Source texts of formatted documents
== Segment start ==
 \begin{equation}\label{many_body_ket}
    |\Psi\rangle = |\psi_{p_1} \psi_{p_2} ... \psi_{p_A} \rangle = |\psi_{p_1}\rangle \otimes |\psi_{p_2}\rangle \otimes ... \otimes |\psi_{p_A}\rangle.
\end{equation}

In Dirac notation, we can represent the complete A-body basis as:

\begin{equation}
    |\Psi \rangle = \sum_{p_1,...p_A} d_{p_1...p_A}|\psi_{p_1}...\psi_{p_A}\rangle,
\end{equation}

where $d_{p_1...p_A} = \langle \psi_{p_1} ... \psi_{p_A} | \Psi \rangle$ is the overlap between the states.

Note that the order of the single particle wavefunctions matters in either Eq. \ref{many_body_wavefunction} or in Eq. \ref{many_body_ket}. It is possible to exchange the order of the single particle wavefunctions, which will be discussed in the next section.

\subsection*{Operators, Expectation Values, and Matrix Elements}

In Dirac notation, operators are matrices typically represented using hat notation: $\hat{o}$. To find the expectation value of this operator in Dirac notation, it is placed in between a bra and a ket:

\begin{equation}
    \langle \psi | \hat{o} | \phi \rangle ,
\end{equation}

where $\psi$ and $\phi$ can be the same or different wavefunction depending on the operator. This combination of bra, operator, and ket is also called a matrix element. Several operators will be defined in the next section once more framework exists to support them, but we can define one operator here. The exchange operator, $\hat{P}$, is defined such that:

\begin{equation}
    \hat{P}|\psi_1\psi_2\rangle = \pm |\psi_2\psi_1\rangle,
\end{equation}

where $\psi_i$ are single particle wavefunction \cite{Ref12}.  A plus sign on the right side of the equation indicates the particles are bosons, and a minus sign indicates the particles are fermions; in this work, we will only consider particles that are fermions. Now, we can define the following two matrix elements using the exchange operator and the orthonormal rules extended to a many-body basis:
== Segment end ==
**REQUIRED WORK**
In the records above, copy exactly the lines from the one that contains "where $\psi$ and" through the last, and nothing else.

**EXERCISE SOLUTION**
where $\psi$ and $\phi$ can be the same or different wavefunction depending on the operator. This combination of bra, operator, and ket is also called a matrix element. Several operators will be defined in the next section once more framework exists to support them, but we can define one operator here. The exchange operator, $\hat{P}$, is defined such that:

\begin{equation}
    \hat{P}|\psi_1\psi_2\rangle = \pm |\psi_2\psi_1\rangle,
\end{equation}

where $\psi_i$ are single particle wavefunction \cite{Ref12}.  A plus sign on the right side of the equation indicates the particles are bosons, and a minus sign indicates the particles are fermions; in this work, we will only consider particles that are fermions. Now, we can define the following two matrix elements using the exchange operator and the orthonormal rules extended to a many-body basis:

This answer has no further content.